New York Press Association
- Abbreviation: NYPA
- Formation: 1853
- Type: NGO
- Purpose: Journalism-related and First Amendment issues
- Headquarters: Cohoes, New York
- President: Mark Vinciguerra
- Executive director: Bryce Jacobson
- Website: nynewspapers.com

= New York Press Association =

Member organization for New York state newspapers

The New York Press Association (NYPA) is a member organization of newspapers in New York State.

The NYPA provides editorial assistance, advice and counsel to its 800 member newspapers, advocates for best journalism practices, provides a libel hotline for member papers, and promotes journalism education.

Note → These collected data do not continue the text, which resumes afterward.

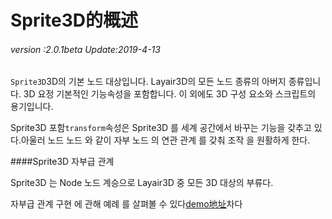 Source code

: # Sprite3D的概述

###### *version :2.0.1beta   Update:2019-4-13*

`Sprite3D`3D의 기본 노드 대상입니다. Layair3D의 모든 노드 종류의 아버지 종류입니다. 3D 요정 기본적인 기능속성을 포함합니다. 이 외에도 3D 구성 요소와 스크립트의 용기입니다.

Sprite3D 포함`transform`속성은 Sprite3D 를 세계 공간에서 바꾸는 기능을 갖추고 있다.아울러 노드 노드 와 같이 자부 노드 의 연관 관계 를 갖춰 조작 을 원활하게 한다.

####Sprite3D 자부급 관계

Sprite3D 는 Node 노드 계승으로 Layair3D 중 모든 3D 대상의 부류다.

자부급 관계 구현 에 관해 예례 를 살펴볼 수 있다[demo地址](https://layaair.ldc.layabox.com/demo2/?language=ch&category=3d&group=Sprite3D&name=Sprite3DParent)차다

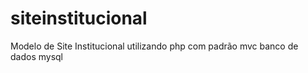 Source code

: # siteinstitucional
Modelo de Site Institucional utilizando php com padrão mvc banco de dados mysql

NYPA runs an annual journalism competition and provides training at an annual conference.

NYPA is headquartered in Cohoes, New York.

==History==

NYPA was founded September 8, 1853 when thirty-two newspapermen met in Elmira, New York for a "Convention of the Editors and Publishers of Western and Southern New York." They banded together in part because of concerns about advertising rates and their work force but the exchange of information about mutual interests was also a motivating factor. At the time, NYPA was called the "Western New York Typographical Association." John Phelps of the Mayville Sentinel was its first president. The organization was later known by two other names: the "New York State Editorial and Typographical Association" (1858), and "Editor and Publishers Association of the State of New York) (1871). It was re-named "New York Press Association" in 1874.

By 1895, NYPA had 256 members, each paying $2 a year for membership dues. During the Great Depression, Matthew Lyle Spencer, dean of Syracuse University's School of Journalism, offered NYPA office space, a manager, contest judges and convention assistance. NYPA was headquartered at Syracuse from 1937 through 1982, when it moved to Albany, New York.

In 1945, the New York Press Service was officially established as the profit-making arm of NYPA. It generates revenue, primarily through advertising sales, to support the entire operation.

==Annual meetings==
Members of the NYPA traveled to Washington, D.C., to meet with the U.S. President Ulysses S. Grant in May 1874. On June 9, 1875, the 21st annual meeting of the NYPA was held in Elmira. About 40 members of the Alabama Press Association also attended the meeting.

On June 8, 1881, the NYPA held its 25th annual meeting in Utica, New York., with William Curtis of Harper's Weekly giving an address to 2,500 attendees.
NYPA's annual meetings have featured a variety of newsmakers discussing industry issues as well as state and national politics:

Governor Franklin Roosevelt addressed the annual meeting of NYPA editors in February 1929 and outlined a plan to provide $12 million in relief to poor farmers in New York state. On Feb. 6, 1953, M.N. Taylor, a Wisconsin conservationist, told the 101st annual meeting of the NYPA in Syracuse that reforestation of 2 million acres of state land was important for the long-term production of newsprint.

In 1973, U.S. Representative Bella Abzug called for federal safeguards to protect a journalist's right to protect confidential sources. Senator Robert F. Kennedy addressed a group of NYPA editors on Feb. 12, 1968, criticizing the proliferation of governmental units and calling for more a centralized plan of attack on Hudson River pollution.

==Activities==
Since 1930, NYPA has run a statewide "Better Newspaper Competition" awarding prizes to newspapers for journalism. The journalism competition dates back to 1875 when NYPA began offering prizes of $3 to $5 for news writing and printing.

==Leadership==
In 1975, Ann V. Dulye of Walden, New York and co-publisher of The Stewart Citizen and Citizen-Herald of Walden, became the first woman president of NYPA.
Michelle K. Rea, hired as associate director in 1992, was appointed executive director Jan. 1, 1996.